A state bill signed into law by Gov. Andrew Cuomo in September may bring major changes to how the uberwealthy (or the ubersecretive) approach real estate transactions in New York City.
According to the Wall Street Journal, the bill, sponsored by State Sen. James Skoufis and Assemblymember Ken Zebrowski, is intended to keep homeowners from purchasing real estate through limited liability companies—a common practice for celebrities, the extremely rich, and those who wish to keep their transactions secret for privacy (and sometimes shady) reasons. Zebrowski told the WSJ that the bill “was designed to ensure compliance with building codes, especially in rental properties and properties with non-conforming uses such as illegal basement apartments.”
But there is one part of the bill that is raising red flags. “Every buyer’s name will be publicly available under the state’s Freedom of Information Law,” according to the WSJ.

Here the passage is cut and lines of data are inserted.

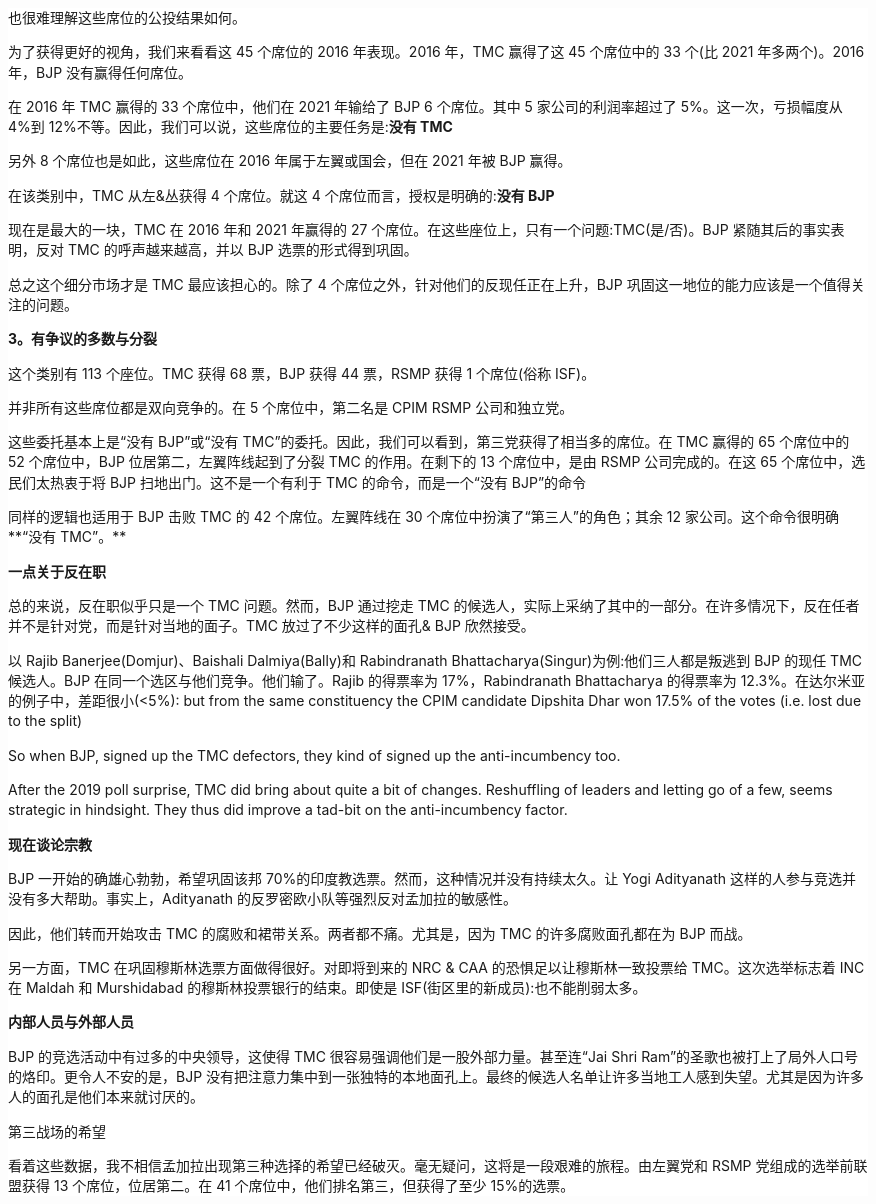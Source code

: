 也很难理解这些席位的公投结果如何。

为了获得更好的视角，我们来看看这 45 个席位的 2016 年表现。2016 年，TMC 赢得了这 45 个席位中的 33 个(比 2021 年多两个)。2016 年，BJP 没有赢得任何席位。

在 2016 年 TMC 赢得的 33 个席位中，他们在 2021 年输给了 BJP 6 个席位。其中 5 家公司的利润率超过了 5%。这一次，亏损幅度从 4%到 12%不等。因此，我们可以说，这些席位的主要任务是:**没有 TMC**

另外 8 个席位也是如此，这些席位在 2016 年属于左翼或国会，但在 2021 年被 BJP 赢得。

在该类别中，TMC 从左&丛获得 4 个席位。就这 4 个席位而言，授权是明确的:**没有 BJP**

现在是最大的一块，TMC 在 2016 年和 2021 年赢得的 27 个席位。在这些座位上，只有一个问题:TMC(是/否)。BJP 紧随其后的事实表明，反对 TMC 的呼声越来越高，并以 BJP 选票的形式得到巩固。

总之这个细分市场才是 TMC 最应该担心的。除了 4 个席位之外，针对他们的反现任正在上升，BJP 巩固这一地位的能力应该是一个值得关注的问题。

**3。有争议的多数与分裂**

这个类别有 113 个座位。TMC 获得 68 票，BJP 获得 44 票，RSMP 获得 1 个席位(俗称 ISF)。

并非所有这些席位都是双向竞争的。在 5 个席位中，第二名是 CPIM RSMP 公司和独立党。

这些委托基本上是“没有 BJP”或“没有 TMC”的委托。因此，我们可以看到，第三党获得了相当多的席位。在 TMC 赢得的 65 个席位中的 52 个席位中，BJP 位居第二，左翼阵线起到了分裂 TMC 的作用。在剩下的 13 个席位中，是由 RSMP 公司完成的。在这 65 个席位中，选民们太热衷于将 BJP 扫地出门。这不是一个有利于 TMC 的命令，而是一个“没有 BJP”的命令

同样的逻辑也适用于 BJP 击败 TMC 的 42 个席位。左翼阵线在 30 个席位中扮演了“第三人”的角色；其余 12 家公司。这个命令很明确**“没有 TMC”。**

**一点关于反在职**

总的来说，反在职似乎只是一个 TMC 问题。然而，BJP 通过挖走 TMC 的候选人，实际上采纳了其中的一部分。在许多情况下，反在任者并不是针对党，而是针对当地的面子。TMC 放过了不少这样的面孔& BJP 欣然接受。

以 Rajib Banerjee(Domjur)、Baishali Dalmiya(Bally)和 Rabindranath Bhattacharya(Singur)为例:他们三人都是叛逃到 BJP 的现任 TMC 候选人。BJP 在同一个选区与他们竞争。他们输了。Rajib 的得票率为 17%，Rabindranath Bhattacharya 的得票率为 12.3%。在达尔米亚的例子中，差距很小(<5%): but from the same constituency the CPIM candidate Dipshita Dhar won 17.5% of the votes (i.e. lost due to the split)

So when BJP, signed up the TMC defectors, they kind of signed up the anti-incumbency too.

After the 2019 poll surprise, TMC did bring about quite a bit of changes. Reshuffling of leaders and letting go of a few, seems strategic in hindsight. They thus did improve a tad-bit on the anti-incumbency factor.

**现在谈论宗教**

BJP 一开始的确雄心勃勃，希望巩固该邦 70%的印度教选票。然而，这种情况并没有持续太久。让 Yogi Adityanath 这样的人参与竞选并没有多大帮助。事实上，Adityanath 的反罗密欧小队等强烈反对孟加拉的敏感性。

因此，他们转而开始攻击 TMC 的腐败和裙带关系。两者都不痛。尤其是，因为 TMC 的许多腐败面孔都在为 BJP 而战。

另一方面，TMC 在巩固穆斯林选票方面做得很好。对即将到来的 NRC & CAA 的恐惧足以让穆斯林一致投票给 TMC。这次选举标志着 INC 在 Maldah 和 Murshidabad 的穆斯林投票银行的结束。即使是 ISF(街区里的新成员):也不能削弱太多。

**内部人员与外部人员**

BJP 的竞选活动中有过多的中央领导，这使得 TMC 很容易强调他们是一股外部力量。甚至连“Jai Shri Ram”的圣歌也被打上了局外人口号的烙印。更令人不安的是，BJP 没有把注意力集中到一张独特的本地面孔上。最终的候选人名单让许多当地工人感到失望。尤其是因为许多人的面孔是他们本来就讨厌的。

第三战场的希望

看着这些数据，我不相信孟加拉出现第三种选择的希望已经破灭。毫无疑问，这将是一段艰难的旅程。由左翼党和 RSMP 党组成的选举前联盟获得 13 个席位，位居第二。在 41 个席位中，他们排名第三，但获得了至少 15%的选票。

Cue the doomsday predictions from industry insiders: “At the end of the day they are strangling New York real estate,” Donna Olshan, the owner of an eponymous brokerage who tracks luxury real estate, told the WSJ, citing the recently implemented mansion tax and changes to federal tax law, in addition to this new piece of legislation.

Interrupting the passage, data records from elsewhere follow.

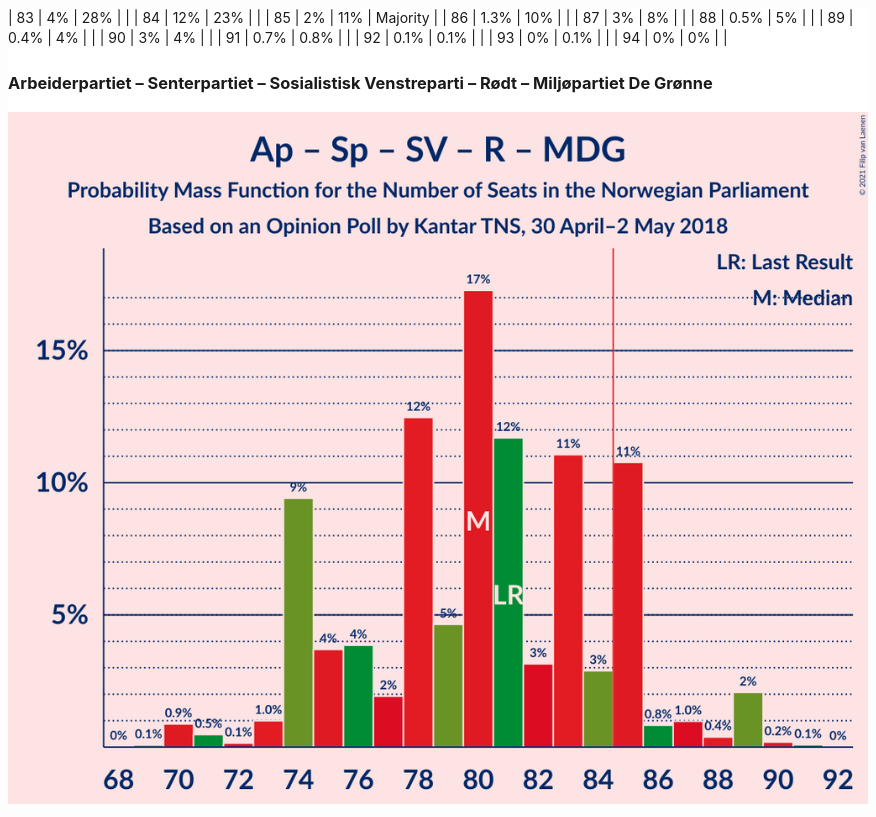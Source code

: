 | 83 | 4% | 28% |  |
| 84 | 12% | 23% |  |
| 85 | 2% | 11% | Majority |
| 86 | 1.3% | 10% |  |
| 87 | 3% | 8% |  |
| 88 | 0.5% | 5% |  |
| 89 | 0.4% | 4% |  |
| 90 | 3% | 4% |  |
| 91 | 0.7% | 0.8% |  |
| 92 | 0.1% | 0.1% |  |
| 93 | 0% | 0.1% |  |
| 94 | 0% | 0% |  |

### Arbeiderpartiet – Senterpartiet – Sosialistisk Venstreparti – Rødt – Miljøpartiet De Grønne

![Graph with seats probability mass function not yet produced](2018-05-02-KantarTNS-coalitions-seats-pmf-ap–sp–sv–r–mdg.png "Seats Probability Mass Function")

According to a WSJ analysis of city records, there are around 61,000 one- to four-family homes that were purchased through LLCs. It’s a practice favored by condo buyers over co-op ones, with 30 percent of all condo sales since 2008 purchased through LLCs.
Many of those are in the big and pricey buildings along Billionaires’ Row, including One57 and 220 Central Park South. But the practice has come under scrutiny for a number of reasons. Scandal-plagued buyers can purchase apartments anonymously, for example, and park ill-gotten gains in real estate.
The legislation was spurred by the uptick in LLCs purchasing real estate in the Hudson Valley, but was co-sponsored in both the Senate and Assembly by New York City legislators, including Sen. Alessandra Biaggi, Sen. Andrew Gounardes, and assemblymembers William Colton and Tremaine Wright.
“Neighbors have a fundamental right to know who owns the home next-door to them,” Skouris said when the legislation was signed into law.